* **REQUIRED ACTION**: The number of lines holding "values" is all you should give; count them in the records below.

[Records from a dataset]

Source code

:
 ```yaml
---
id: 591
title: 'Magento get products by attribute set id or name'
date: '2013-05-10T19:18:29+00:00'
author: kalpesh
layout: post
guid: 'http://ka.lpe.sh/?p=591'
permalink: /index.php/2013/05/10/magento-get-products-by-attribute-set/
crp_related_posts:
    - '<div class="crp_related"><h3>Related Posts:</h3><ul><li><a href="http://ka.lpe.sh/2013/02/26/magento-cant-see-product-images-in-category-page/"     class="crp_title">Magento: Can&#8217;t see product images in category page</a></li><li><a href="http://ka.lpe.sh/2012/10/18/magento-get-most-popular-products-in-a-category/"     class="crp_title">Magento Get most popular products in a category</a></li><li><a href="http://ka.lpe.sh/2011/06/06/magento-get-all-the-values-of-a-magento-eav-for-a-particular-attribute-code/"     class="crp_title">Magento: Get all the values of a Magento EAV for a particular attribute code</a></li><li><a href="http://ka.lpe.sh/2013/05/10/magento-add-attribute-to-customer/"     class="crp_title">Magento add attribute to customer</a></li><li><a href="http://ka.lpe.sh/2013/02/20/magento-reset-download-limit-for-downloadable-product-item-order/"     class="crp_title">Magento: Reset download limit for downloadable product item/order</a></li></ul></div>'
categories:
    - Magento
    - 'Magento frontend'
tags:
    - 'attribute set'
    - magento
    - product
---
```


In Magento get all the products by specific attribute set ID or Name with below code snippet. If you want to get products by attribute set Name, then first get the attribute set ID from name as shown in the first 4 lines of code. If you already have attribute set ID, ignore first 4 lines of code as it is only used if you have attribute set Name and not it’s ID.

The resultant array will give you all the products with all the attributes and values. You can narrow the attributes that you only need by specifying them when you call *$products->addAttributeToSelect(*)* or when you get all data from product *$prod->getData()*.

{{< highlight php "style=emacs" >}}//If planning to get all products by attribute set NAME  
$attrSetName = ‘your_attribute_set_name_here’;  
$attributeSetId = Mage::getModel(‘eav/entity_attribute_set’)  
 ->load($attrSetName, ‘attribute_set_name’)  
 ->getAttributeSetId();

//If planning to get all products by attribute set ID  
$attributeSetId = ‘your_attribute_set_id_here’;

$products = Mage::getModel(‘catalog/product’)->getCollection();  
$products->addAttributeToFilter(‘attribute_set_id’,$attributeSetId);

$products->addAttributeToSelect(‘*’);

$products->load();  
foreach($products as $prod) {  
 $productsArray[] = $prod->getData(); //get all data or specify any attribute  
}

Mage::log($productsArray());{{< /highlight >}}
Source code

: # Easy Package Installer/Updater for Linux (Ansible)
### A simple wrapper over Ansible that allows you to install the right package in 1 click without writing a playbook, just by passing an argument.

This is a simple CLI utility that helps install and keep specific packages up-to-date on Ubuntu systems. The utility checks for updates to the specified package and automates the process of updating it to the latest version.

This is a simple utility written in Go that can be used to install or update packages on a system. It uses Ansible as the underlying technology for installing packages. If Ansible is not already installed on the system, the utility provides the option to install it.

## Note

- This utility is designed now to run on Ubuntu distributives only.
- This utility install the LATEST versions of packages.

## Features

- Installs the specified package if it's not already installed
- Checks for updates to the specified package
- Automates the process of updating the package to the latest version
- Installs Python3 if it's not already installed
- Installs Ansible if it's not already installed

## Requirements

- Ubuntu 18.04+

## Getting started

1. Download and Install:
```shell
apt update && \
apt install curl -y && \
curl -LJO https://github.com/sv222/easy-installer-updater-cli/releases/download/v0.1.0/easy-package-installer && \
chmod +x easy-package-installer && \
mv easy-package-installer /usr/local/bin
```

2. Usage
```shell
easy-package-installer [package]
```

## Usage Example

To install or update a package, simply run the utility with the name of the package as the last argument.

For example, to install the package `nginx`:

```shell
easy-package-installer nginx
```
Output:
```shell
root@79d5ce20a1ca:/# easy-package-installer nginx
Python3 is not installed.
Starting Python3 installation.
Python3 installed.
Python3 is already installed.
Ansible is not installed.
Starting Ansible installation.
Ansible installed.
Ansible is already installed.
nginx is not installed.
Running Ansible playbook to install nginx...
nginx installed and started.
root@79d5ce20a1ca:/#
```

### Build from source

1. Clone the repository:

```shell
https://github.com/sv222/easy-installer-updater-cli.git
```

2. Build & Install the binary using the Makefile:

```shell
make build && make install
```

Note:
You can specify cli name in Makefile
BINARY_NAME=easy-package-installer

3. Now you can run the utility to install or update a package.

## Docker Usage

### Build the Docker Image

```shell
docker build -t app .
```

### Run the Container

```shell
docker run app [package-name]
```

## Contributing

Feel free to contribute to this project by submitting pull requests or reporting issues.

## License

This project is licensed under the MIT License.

* **SOLUTION TO THE PROBLEM**: 2